Even true ions are exceedingly rare; in chemistry they exist in solutions, where + and - ions are linked by polar -+ molecules that bridge them like +-+-+-+-, telling that no charge is separated. The solvent molecules have less than one charge at each end, but every solute ion has many solvent molecules around it. In a solid too, each + ion is surrounded by - ions and they all touch an other, so that telling where the electrons are isn't trivial, and in fact the difference is tiny. Only this makes the ionic state possible.
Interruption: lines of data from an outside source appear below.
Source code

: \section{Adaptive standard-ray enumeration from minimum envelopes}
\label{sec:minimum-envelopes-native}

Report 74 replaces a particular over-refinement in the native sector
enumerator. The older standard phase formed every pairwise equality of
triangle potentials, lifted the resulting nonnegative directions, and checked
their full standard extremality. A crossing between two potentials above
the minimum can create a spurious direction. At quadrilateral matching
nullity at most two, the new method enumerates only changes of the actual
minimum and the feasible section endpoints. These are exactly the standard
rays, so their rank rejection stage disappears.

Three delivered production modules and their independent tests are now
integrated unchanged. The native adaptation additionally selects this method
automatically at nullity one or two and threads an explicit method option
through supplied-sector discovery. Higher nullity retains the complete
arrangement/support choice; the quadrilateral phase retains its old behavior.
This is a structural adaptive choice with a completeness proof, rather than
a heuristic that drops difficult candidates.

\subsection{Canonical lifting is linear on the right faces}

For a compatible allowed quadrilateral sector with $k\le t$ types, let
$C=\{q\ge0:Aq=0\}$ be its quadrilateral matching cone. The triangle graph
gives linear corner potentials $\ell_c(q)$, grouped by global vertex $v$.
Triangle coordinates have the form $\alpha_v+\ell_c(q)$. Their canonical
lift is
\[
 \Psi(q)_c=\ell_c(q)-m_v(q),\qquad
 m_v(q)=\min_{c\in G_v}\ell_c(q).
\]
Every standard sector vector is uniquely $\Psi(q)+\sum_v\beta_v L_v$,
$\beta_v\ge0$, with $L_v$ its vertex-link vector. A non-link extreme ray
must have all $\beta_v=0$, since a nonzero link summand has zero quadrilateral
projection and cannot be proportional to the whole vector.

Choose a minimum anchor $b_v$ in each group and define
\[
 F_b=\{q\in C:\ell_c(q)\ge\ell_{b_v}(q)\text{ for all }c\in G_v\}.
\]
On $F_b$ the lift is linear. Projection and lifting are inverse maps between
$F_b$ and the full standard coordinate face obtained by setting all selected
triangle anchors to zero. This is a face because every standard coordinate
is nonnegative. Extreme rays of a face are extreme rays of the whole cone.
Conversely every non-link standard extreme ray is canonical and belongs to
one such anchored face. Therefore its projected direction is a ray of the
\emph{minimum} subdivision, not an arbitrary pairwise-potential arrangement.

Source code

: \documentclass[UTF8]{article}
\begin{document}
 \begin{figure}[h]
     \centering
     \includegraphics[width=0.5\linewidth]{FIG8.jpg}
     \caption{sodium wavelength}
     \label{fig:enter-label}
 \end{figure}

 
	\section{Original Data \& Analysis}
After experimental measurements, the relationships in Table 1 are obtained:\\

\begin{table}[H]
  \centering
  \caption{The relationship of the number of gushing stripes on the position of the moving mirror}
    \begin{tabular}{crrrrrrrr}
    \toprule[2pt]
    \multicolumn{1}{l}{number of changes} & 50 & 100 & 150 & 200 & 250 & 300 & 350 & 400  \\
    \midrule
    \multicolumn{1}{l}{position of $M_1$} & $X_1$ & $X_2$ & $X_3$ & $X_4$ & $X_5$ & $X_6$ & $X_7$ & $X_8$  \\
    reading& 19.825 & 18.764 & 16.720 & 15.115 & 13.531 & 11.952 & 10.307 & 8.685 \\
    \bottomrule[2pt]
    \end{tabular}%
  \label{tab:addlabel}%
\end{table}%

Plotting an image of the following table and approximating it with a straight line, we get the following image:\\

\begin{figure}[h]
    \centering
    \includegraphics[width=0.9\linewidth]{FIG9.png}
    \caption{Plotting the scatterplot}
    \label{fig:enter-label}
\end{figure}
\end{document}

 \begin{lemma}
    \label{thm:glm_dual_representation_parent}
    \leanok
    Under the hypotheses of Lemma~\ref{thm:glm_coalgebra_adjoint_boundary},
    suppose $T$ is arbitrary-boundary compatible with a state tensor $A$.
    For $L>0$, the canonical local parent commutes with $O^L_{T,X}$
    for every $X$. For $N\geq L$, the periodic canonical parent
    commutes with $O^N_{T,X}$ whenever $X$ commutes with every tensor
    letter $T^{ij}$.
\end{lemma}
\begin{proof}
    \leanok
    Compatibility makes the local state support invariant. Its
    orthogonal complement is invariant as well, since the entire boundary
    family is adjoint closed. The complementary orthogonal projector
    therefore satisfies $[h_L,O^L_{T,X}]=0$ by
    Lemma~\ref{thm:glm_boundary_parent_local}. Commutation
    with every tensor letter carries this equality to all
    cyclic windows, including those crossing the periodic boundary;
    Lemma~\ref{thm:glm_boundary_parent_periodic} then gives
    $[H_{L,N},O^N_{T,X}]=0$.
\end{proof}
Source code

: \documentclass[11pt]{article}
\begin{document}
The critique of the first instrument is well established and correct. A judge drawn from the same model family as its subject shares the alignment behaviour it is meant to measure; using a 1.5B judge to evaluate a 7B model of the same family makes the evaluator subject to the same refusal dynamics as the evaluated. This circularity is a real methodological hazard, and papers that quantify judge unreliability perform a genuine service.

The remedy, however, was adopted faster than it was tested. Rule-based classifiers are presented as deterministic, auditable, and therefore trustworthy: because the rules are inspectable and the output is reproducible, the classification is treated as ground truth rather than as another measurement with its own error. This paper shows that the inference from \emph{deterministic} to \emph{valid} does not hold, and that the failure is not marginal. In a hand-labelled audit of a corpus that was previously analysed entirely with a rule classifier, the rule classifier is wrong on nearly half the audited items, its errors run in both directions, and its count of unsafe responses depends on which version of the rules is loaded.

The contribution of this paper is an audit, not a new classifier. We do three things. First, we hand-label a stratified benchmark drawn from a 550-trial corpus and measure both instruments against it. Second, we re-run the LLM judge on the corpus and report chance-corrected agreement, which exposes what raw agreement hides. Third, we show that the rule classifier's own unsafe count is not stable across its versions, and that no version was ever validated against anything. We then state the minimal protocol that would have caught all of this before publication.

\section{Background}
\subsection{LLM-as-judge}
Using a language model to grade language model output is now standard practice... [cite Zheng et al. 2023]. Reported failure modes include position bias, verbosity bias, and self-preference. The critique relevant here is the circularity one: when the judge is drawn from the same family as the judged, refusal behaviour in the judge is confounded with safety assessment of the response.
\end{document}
Magnetic dipoles differ from electric ones in that no magnetic monopole (single charge) has ever been observed. Electromagnetism makes a fundamental difference here. Though, magnetic dipoles are more conveniently described and computed as if they consisted of two magnetic charges like an electric dipole.

The static field of a dipole is described as a "near-field" because it drops quickly with the distance. Take a small DC current loop: it may conduct current to the left at one side and create an induction like d-2, but the current flows back to the right at the other side, compensating in part the left current, and the difference drops as d-3.

Though, if the current changes quickly enough, the induction by the left and right currents arrive to the observer with different delays, and this is an additional cause for them not to compensate fully. This one needs a distance difference comparable with the wavelength, so an antenna must have such a size, and the difference provided by the propagation time doesn't decrease further with distance, so this "far-field" varies like d-2.